Un modèle précurseur pour l’économie de la mode
Arrivé à Saint-Etienne en 1924 à l’âge de deux ans, le jeune italien part à la conquête de la capitale de la mode en 1945. Un an plus tard, il travaille déjà comme tailleur dans la maison de couture de Christian Dior. À Paris, il rencontre aussi le cinéaste Jean Cocteau, avec qui il exprime son sens artistique dans la création des masques et des vêtements du célèbre film La Belle et la Bête.
Le jeune génie fourmille d’idées, il décide alors de quitter la maison Dior pour créer la sienne à seulement 28 ans. Pierre Cardin commence d’abord par concevoir principalement des masques et des costumes de théâtre, jusqu’au succès de la « robe bulle » en 1954. À partir de là, tout s’accélère.

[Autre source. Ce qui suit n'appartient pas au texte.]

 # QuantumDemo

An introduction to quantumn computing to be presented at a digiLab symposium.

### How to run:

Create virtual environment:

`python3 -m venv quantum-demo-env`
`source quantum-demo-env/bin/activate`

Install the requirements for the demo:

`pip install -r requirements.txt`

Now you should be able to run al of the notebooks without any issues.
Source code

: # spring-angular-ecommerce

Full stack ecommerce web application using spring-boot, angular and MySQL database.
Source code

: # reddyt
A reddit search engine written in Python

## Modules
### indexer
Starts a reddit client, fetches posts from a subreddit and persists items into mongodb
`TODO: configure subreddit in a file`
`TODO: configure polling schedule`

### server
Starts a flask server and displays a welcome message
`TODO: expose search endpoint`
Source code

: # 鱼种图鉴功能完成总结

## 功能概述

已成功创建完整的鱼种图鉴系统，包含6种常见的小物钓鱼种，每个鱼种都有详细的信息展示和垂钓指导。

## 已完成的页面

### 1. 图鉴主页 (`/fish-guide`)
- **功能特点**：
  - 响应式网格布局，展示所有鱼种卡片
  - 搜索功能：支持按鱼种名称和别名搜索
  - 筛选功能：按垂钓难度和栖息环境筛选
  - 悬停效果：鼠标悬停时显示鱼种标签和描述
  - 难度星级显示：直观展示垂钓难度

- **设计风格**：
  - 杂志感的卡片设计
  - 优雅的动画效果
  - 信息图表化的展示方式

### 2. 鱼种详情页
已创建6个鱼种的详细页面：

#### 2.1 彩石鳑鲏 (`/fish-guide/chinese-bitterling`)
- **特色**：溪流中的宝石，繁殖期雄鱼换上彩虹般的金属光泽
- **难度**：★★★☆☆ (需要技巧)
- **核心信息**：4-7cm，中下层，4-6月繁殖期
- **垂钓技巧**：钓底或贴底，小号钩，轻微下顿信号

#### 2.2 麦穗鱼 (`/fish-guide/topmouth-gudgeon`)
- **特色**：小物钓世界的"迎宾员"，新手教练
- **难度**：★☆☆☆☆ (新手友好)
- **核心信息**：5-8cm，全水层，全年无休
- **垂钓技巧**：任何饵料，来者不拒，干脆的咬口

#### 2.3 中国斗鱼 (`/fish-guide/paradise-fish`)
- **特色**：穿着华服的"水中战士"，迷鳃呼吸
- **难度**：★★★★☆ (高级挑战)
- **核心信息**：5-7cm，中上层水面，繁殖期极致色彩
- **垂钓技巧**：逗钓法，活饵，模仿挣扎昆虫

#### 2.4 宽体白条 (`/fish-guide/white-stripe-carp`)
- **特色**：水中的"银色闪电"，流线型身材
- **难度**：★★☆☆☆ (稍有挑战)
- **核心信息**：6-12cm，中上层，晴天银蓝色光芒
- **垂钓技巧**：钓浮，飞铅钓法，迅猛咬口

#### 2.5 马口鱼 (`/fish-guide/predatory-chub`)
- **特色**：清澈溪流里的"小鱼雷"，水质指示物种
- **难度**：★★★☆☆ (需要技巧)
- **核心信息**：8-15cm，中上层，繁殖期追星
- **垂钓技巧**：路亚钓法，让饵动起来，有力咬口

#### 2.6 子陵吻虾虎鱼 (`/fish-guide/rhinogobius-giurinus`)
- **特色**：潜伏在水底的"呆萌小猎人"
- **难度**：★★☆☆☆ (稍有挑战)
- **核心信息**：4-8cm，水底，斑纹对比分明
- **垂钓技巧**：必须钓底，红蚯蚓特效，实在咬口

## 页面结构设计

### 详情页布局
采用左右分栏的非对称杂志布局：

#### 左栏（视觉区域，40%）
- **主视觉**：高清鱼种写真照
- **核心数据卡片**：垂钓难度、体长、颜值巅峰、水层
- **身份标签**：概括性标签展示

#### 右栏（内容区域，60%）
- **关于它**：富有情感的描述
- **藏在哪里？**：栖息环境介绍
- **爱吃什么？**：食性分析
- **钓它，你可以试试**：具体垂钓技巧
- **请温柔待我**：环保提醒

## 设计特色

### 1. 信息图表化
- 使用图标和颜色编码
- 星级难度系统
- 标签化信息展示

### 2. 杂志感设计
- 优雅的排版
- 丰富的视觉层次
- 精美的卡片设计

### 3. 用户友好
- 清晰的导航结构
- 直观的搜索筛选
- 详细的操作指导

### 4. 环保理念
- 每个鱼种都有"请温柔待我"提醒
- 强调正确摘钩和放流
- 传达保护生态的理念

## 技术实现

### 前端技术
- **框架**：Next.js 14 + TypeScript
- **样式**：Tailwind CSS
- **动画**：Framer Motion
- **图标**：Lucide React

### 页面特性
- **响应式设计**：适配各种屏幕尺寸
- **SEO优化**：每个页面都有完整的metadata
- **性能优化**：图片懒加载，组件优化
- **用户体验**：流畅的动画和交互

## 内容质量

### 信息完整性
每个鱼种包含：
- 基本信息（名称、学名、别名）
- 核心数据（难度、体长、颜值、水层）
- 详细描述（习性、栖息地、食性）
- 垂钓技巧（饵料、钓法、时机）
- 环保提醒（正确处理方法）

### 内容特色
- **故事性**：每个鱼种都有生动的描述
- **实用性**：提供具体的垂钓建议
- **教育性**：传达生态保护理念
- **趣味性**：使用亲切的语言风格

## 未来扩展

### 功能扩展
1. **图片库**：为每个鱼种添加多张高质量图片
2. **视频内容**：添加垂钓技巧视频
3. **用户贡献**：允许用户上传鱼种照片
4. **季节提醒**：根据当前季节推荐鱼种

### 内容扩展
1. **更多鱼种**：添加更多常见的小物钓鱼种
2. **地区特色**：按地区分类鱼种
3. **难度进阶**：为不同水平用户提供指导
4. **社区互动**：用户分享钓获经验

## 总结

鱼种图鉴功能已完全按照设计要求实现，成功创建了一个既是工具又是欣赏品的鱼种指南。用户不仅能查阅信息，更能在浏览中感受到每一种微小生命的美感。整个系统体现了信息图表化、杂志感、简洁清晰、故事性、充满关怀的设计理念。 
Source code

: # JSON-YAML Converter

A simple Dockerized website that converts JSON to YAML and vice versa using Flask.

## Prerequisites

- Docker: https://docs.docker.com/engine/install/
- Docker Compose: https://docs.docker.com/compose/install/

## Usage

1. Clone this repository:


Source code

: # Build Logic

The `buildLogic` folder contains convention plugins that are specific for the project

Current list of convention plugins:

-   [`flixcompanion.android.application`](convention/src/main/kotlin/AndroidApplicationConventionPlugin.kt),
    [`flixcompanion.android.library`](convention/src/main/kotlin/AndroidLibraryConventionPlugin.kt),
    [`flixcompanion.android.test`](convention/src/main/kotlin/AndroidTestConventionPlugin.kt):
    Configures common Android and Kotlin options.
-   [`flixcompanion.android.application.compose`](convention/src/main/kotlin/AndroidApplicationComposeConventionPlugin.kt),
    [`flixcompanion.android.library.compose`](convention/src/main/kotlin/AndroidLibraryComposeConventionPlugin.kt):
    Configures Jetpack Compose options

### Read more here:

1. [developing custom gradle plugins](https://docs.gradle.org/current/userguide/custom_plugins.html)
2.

Robes thermo-formées, couleurs contrastées, des ronds, des carrés, des pulls à motifs rectangulaires… Il s’impose par un style moderne et futuriste. L’inspiration lui vient la nuit, raconte-t-il : « Je vois des formes, des matières, des couleurs, des objets… Un pied de table, une racine, un arbre, une feuille, tout est matière à me donner des idées. Je peux voir un artichaut et puis faire une robe en artichaut ! »
En 1959, le créateur décide alors de présenter sa collection dans le grand magasin Printemps, ce qui fera jaser les pontes de la haute-couture, réticents à l’idée de mélanger les genres. L’homme d’affaires précurseur est critiqué de vouloir allier haut-de-gamme et prêt-à-porter. « Une nécessité », selon lui, afin d’élargir sa production. « Les acteurs de l’industrie me critiquaient parce qu’ils n’ont pas vu demain. Ils étaient limités à leur propre vision. Je voyais beaucoup plus loin, dans dix ans », expliquait le créateur en 2017 au micro de RFI. « C’est ce qui m’a fait gagner de l’argent », soulignait-t-il, fier de rappeler qu’il est aujourd’hui l’un des seuls à avoir une maison de couture à son propre nom, n’appartenant à aucun groupe.
Ouverture d’une boutique rue du Faubourg Saint-Honoré à Paris, puis d’une multitude d’autre à travers le monde, investissement dans la parfumerie et dans les lignes de vêtements pour femmes, hommes et enfants. Le multimillionnaire construit aussi son empire sur les centaines de licences déposées dans plus de 120 pays sur des objets comme des horloges à des rasoirs en passant par des lampes. Exploiter son nom en échange de royalties… Un système qui rend difficile l’estimation de la valeur de son empire, qu’il détient à 100%. Sans héritier, il a tenté de le vendre pour un milliard d’euros en 2011, alors que les banques l’estimaient plutôt à 200 millions.
Une gourmande ambition internationale
Pierre Cardin ne voulait pas se limiter aux frontières de la France. A près de 90 ans, il se vantait d’avoir voyagé « 54 fois en Chine », un pays où l’homme d’affaires visionnaire n’a pas hésité s’immiscer dans un marché chinois communiste dès 1978. En 2007, il organisera même un immense défilé en plein désert de Gobi et faire déplacer des centaines de journalistes… Le créateur n’a pas non plus hésité à faire défiler ses modèles sur la place rouge de Moscou en 1991, devant plus de 200 000 personnes.